Give the number of lines below that contain the word "musicali", and nothing else.

Stored data:
- - - - - - -

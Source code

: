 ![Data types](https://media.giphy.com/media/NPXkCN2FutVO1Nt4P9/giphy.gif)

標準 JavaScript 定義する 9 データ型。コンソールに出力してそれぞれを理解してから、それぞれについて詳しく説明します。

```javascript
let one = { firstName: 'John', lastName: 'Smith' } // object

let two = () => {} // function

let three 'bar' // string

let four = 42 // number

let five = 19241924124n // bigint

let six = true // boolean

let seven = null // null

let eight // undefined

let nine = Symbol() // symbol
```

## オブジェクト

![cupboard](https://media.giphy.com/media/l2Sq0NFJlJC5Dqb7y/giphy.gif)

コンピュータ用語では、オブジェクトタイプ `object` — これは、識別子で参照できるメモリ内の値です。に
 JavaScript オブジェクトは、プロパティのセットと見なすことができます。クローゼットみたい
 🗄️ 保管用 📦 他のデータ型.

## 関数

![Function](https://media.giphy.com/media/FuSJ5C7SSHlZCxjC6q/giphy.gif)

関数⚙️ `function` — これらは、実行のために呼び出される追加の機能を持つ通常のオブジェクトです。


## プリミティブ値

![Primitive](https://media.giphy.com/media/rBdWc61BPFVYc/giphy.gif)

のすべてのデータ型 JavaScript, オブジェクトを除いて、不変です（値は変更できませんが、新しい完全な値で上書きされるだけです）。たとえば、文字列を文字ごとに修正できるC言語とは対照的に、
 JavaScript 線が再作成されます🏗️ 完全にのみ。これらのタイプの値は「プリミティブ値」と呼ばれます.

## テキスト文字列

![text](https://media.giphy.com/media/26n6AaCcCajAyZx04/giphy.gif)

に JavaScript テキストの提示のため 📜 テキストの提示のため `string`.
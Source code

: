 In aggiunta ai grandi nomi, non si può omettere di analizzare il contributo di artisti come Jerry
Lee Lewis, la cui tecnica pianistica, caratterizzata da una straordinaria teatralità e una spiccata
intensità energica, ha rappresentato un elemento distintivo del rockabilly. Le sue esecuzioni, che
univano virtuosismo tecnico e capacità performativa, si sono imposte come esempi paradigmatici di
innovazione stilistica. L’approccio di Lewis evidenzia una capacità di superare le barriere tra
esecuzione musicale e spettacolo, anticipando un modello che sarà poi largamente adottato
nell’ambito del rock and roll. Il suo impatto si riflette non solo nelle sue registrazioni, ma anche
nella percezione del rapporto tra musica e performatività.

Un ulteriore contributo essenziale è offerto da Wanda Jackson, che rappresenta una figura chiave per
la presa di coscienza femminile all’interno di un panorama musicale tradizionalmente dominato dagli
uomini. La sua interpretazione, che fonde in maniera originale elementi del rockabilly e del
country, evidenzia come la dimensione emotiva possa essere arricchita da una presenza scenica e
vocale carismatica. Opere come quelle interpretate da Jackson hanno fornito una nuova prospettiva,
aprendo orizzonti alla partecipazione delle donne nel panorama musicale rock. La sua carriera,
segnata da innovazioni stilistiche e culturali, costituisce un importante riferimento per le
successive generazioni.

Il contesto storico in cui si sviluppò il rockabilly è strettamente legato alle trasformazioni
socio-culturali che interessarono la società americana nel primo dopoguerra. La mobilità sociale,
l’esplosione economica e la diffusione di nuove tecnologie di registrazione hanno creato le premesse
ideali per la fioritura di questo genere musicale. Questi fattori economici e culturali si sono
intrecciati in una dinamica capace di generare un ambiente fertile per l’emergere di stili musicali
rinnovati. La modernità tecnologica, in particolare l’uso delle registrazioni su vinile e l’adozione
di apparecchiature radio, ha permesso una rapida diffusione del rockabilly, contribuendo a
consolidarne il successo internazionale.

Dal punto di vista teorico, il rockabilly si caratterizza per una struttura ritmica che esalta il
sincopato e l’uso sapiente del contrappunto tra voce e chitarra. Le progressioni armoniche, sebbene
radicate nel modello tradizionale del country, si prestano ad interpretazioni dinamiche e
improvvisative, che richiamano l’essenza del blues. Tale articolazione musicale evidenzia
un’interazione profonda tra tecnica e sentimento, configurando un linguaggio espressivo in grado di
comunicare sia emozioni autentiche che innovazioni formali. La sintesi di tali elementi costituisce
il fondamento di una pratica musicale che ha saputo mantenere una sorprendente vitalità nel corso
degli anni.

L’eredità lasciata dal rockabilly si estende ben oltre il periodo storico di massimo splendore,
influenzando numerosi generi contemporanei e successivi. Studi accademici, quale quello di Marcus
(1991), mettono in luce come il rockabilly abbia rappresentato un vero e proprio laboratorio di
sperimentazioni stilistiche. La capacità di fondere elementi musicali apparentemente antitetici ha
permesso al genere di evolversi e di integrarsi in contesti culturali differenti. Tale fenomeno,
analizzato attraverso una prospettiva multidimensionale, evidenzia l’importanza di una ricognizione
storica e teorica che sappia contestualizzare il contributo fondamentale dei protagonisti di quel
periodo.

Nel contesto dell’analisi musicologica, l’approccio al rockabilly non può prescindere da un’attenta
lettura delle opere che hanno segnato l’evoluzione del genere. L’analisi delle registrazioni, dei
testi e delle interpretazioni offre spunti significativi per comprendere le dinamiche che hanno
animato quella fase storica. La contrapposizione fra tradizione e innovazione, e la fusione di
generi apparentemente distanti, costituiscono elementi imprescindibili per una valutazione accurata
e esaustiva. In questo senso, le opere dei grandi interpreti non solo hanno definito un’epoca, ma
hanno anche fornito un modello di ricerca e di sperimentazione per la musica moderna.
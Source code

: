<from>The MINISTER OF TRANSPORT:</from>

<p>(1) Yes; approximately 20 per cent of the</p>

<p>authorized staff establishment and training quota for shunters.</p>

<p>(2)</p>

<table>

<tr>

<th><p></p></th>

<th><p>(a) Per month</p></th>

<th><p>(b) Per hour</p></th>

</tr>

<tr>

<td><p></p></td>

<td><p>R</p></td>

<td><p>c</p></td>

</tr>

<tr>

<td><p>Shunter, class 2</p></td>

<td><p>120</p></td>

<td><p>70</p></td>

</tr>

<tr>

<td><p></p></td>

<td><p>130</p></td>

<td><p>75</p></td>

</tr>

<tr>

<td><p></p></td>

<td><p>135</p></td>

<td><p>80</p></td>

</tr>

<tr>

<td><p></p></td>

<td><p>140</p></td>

- - - - - - -

:: Response area ::
2